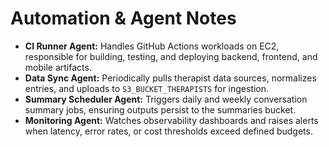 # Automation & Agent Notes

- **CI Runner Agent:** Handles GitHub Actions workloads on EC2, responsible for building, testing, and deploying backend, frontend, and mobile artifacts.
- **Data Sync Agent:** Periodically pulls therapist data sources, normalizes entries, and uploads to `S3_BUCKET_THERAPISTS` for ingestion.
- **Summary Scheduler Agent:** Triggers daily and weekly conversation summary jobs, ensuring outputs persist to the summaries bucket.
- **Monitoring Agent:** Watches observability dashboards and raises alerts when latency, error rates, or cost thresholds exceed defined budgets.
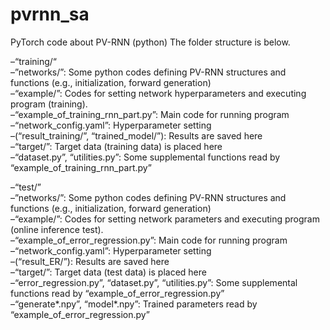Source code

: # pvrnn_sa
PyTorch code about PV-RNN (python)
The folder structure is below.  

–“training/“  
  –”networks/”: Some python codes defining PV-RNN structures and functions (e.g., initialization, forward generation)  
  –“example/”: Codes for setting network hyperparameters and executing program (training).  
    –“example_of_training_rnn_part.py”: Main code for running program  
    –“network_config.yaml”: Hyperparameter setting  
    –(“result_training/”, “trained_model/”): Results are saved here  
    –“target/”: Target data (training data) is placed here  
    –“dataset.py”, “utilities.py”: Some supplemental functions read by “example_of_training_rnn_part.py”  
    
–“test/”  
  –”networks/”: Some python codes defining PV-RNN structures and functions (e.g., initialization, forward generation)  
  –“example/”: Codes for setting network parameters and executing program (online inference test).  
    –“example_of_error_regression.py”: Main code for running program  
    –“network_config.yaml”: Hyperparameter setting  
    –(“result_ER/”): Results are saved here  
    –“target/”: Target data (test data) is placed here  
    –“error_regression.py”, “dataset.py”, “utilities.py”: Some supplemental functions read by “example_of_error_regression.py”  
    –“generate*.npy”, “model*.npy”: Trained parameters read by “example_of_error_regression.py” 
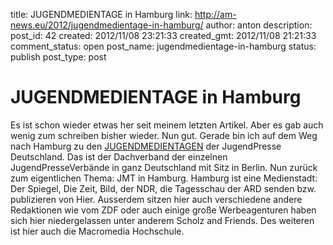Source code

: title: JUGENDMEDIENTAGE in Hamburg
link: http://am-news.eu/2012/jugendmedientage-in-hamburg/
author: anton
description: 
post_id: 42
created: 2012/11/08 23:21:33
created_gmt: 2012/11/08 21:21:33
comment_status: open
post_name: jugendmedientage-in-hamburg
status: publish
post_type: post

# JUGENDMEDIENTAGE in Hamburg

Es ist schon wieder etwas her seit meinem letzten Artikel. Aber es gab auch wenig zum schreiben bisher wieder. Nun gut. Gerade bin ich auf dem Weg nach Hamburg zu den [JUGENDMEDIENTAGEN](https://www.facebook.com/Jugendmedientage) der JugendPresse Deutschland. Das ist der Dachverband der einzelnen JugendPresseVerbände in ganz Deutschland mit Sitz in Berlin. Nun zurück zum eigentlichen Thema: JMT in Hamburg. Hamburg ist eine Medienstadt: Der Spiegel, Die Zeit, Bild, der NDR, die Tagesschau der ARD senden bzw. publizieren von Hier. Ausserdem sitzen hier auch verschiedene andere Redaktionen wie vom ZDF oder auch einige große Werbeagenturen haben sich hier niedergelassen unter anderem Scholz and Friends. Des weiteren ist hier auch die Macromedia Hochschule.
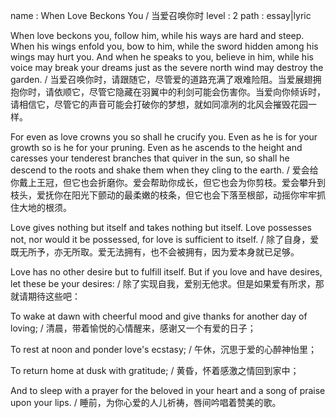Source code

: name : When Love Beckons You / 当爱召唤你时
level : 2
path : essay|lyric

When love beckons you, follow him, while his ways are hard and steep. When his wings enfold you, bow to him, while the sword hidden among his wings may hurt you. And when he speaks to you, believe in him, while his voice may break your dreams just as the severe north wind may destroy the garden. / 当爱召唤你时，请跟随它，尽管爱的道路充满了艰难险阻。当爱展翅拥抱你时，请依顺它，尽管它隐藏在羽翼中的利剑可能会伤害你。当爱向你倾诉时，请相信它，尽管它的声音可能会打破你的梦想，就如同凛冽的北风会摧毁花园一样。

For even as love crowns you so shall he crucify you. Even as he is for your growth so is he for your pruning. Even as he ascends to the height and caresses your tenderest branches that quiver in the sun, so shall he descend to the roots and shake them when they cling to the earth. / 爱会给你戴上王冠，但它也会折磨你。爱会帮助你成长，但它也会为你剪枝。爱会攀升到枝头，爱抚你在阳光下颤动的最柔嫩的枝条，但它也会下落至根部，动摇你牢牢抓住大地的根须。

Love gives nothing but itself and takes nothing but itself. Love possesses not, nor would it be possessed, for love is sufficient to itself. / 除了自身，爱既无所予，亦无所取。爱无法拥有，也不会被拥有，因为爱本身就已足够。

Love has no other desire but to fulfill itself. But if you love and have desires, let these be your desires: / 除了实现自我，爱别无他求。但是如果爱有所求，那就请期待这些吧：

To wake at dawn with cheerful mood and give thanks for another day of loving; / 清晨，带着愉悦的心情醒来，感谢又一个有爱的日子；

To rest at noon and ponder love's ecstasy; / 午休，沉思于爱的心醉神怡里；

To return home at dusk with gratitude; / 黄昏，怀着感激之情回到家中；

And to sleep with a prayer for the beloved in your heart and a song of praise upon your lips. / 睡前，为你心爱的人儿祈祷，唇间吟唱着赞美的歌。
• • •
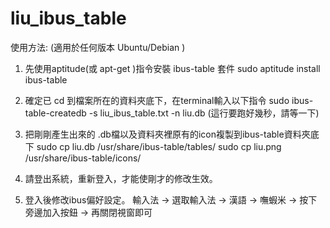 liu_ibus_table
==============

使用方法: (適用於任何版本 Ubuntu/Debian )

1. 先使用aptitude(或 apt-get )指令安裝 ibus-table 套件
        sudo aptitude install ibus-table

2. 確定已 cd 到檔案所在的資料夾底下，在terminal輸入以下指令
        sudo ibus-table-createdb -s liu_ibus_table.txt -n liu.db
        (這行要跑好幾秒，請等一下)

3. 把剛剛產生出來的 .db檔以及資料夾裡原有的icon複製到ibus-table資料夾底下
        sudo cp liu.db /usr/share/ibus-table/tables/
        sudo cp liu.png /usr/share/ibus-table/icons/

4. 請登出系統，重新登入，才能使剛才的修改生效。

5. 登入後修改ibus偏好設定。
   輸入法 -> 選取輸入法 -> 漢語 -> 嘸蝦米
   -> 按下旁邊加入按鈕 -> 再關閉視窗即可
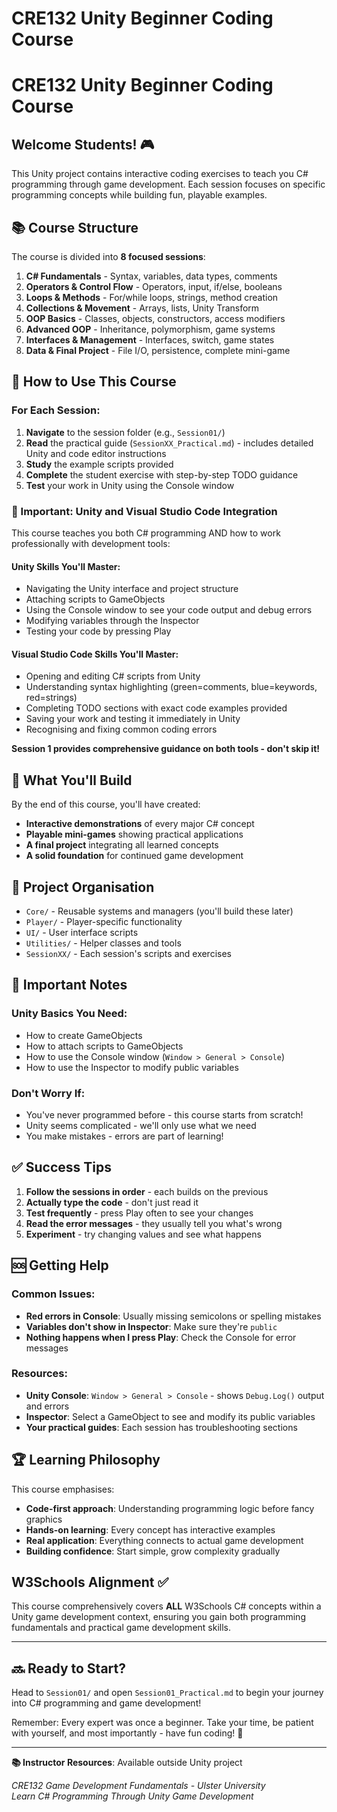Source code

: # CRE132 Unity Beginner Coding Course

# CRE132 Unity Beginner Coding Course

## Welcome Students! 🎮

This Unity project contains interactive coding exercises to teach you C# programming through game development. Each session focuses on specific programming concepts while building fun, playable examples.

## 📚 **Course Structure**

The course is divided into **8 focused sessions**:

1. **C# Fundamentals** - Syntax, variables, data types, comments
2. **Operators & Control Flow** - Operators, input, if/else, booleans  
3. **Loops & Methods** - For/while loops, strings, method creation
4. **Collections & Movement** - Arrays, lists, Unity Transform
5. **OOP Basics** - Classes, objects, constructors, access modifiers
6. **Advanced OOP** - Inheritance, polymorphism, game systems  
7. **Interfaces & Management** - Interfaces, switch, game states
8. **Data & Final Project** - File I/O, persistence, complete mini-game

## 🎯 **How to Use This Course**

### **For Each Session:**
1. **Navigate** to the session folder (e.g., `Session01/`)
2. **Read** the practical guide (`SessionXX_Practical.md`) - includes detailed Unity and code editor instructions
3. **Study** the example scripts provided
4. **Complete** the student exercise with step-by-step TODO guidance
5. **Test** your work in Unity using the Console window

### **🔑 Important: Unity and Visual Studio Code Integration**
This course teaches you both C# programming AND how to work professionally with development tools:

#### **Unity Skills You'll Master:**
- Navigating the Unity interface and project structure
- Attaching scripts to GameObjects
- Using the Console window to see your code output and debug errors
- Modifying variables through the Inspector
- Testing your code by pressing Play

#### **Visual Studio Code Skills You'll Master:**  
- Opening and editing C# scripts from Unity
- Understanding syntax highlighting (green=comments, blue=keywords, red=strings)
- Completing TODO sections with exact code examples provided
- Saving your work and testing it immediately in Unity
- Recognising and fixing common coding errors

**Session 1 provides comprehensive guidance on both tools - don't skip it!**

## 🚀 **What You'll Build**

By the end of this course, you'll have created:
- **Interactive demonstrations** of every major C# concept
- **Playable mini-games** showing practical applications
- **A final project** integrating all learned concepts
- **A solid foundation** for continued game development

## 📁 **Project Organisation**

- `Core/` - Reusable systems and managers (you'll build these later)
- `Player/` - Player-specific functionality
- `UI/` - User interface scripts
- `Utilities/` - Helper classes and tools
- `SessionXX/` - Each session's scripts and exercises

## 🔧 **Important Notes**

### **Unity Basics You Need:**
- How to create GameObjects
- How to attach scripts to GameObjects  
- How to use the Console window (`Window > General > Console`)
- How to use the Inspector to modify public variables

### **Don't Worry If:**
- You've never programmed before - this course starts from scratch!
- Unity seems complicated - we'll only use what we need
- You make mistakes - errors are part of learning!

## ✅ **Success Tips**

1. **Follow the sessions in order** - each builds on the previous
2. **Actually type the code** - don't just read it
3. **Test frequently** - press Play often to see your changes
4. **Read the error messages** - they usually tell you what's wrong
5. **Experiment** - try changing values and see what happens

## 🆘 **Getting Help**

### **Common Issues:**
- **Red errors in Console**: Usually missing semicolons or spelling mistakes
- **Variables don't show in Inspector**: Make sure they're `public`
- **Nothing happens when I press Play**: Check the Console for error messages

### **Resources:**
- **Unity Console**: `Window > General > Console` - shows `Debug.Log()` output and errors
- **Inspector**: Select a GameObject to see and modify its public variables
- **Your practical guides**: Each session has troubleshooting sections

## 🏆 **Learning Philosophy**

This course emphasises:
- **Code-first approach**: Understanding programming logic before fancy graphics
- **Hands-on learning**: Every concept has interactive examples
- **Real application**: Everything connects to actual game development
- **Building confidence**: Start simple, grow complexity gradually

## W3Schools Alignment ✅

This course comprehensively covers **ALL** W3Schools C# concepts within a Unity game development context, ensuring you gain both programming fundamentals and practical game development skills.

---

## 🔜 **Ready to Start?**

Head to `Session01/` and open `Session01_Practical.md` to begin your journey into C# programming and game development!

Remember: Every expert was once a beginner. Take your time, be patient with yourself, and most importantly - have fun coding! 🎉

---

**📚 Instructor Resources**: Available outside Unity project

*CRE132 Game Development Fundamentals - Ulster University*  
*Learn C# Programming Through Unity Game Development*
• • •
What you are asked to do – This exercise requires the lines of the entries containing the string "supplemental".

Written solution –
    –“dataset.py”, “utilities.py”: Some supplemental functions read by “example_of_training_rnn_part.py”  
    –“error_regression.py”, “dataset.py”, “utilities.py”: Some supplemental functions read by “example_of_error_regression.py”  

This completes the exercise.